A Dirty Old Bag
I read a story of a grandfather encouraging his grandson to read the Bible more.
“I don’t want to,” the boy replied. “I can’t even remember what I read yesterday. How am I to memorise the whole Bible? What good would that do anyway?”
The old man thought for a moment, then said “Do you see that dirty old bag of coal? Empty it and use the bag to collect some water from the river, then bring it to me.” The boy grudgingly obliged, went to the river, scooped in some water and hurried back to his grandfather. On the way all the water inevitably leaked out. When the boy showed his grandfather what happened the old man told him to do it again. This happened again and again until finally the boy got back to his grandfather and said that it is completely useless to carry water in a coal bag as the water will always leak out.
“Exactly,” said the old man. “You may not have been able to keep any significant amount of water in the bag, but look at how clean the bag is now. Similarly you will not be likely to memorise all of Scripture, but the effect of trying will change your whole life for the better.”
I often find myself echoing the boy’s sentiment: I don’t want to read the Bible! It can be confusing at times and I forget what I read anyway! And then, when I’ve neglected it for long enough I feel guilty and feel even less inclined to take up my reading plan again.
But this story reminds me that the end goal of reading the Bible should never be to merely know Scripture off by heart (however impressive and noble that may be!), but to get to know Jesus better. Jesus even describes the knowledge of God as eternal life (John 17:3).
Unfortunately, in my experience, time spent in the Bible is not always as exciting or straight forward as I hope.

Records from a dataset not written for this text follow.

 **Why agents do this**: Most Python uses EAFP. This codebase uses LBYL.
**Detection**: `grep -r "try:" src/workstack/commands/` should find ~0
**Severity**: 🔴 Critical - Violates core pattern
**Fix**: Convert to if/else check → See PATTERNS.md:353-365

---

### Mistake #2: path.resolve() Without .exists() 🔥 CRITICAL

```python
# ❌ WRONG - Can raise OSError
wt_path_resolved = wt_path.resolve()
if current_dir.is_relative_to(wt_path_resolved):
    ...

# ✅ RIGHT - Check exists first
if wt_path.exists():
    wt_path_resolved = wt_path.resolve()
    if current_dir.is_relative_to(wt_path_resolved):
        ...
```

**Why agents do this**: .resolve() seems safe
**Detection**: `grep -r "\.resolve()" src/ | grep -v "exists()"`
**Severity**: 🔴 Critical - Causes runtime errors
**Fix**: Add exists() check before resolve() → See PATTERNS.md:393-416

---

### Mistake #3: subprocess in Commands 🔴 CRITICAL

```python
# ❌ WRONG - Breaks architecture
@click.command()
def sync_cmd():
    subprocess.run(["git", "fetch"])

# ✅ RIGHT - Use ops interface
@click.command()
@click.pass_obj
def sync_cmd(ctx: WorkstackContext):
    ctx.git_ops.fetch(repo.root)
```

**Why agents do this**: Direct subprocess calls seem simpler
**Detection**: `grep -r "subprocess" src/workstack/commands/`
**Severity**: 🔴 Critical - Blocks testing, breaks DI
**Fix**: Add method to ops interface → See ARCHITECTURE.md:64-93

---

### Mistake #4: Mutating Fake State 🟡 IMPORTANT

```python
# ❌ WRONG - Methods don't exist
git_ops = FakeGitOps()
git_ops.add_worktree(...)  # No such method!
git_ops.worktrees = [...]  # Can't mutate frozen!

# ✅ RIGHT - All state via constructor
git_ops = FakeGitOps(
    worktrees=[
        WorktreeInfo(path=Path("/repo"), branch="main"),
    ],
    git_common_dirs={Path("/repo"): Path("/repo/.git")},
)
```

I often have to wrestle with a piece of Scripture, discuss it with a friend, read up on it and pray about it before I get what it’s about. And that’s okay. Real growth happens in working through the uncomfortable bits.
Here’s what I do when I read Scripture:
Read more than just a couple of verses. See what goes on before and after the specific passage. Read it in context, as a small part in a much bigger whole.

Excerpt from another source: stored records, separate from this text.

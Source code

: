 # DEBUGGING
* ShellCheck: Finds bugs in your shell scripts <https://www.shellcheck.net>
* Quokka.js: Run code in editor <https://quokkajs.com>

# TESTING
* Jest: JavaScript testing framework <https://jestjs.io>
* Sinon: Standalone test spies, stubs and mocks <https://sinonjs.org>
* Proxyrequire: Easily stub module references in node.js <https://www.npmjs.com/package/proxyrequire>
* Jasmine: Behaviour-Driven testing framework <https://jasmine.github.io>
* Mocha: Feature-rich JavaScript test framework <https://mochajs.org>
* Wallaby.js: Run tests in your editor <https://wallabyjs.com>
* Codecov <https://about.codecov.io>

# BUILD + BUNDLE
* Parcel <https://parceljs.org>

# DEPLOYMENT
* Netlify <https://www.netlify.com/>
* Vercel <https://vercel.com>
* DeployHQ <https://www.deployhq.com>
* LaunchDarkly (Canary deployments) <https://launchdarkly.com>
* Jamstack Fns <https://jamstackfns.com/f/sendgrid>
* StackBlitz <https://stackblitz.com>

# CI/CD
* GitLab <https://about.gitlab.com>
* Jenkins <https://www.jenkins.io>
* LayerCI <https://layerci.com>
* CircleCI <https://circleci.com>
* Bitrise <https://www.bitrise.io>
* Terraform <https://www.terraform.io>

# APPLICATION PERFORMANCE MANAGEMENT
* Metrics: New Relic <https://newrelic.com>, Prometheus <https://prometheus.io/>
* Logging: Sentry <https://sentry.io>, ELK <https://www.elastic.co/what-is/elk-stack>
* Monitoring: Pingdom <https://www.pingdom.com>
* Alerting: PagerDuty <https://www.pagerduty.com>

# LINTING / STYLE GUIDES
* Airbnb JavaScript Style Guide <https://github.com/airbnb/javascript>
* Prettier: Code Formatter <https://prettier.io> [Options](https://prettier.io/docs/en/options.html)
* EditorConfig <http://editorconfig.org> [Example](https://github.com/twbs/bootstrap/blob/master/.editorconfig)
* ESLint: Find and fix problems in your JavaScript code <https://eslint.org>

Ask what this passage says about us (people). Look for characteristics or truths about humanity that may not be fully obvious. Look for things that might point to who we are.
Ask what this passage says about God. Look for characteristics of God or deeds He has done that might point towards getting to know Him better. Look for things He is called (Lamb of God, Son of Man, Prince of Peace, etc.) and how He is described.
Ask myself what this passage is telling me right now, in my current circumstances. There’s a reason why you read this passage today. Ask the Holy Spirit to show you why. Listen. Then apply this truth to your day.
God promises in Isaiah 55:11 that His Word will accomplish what it set out to do. May we continue in the transforming power of reading the Bible and may our lives be transformed to the glory of His name.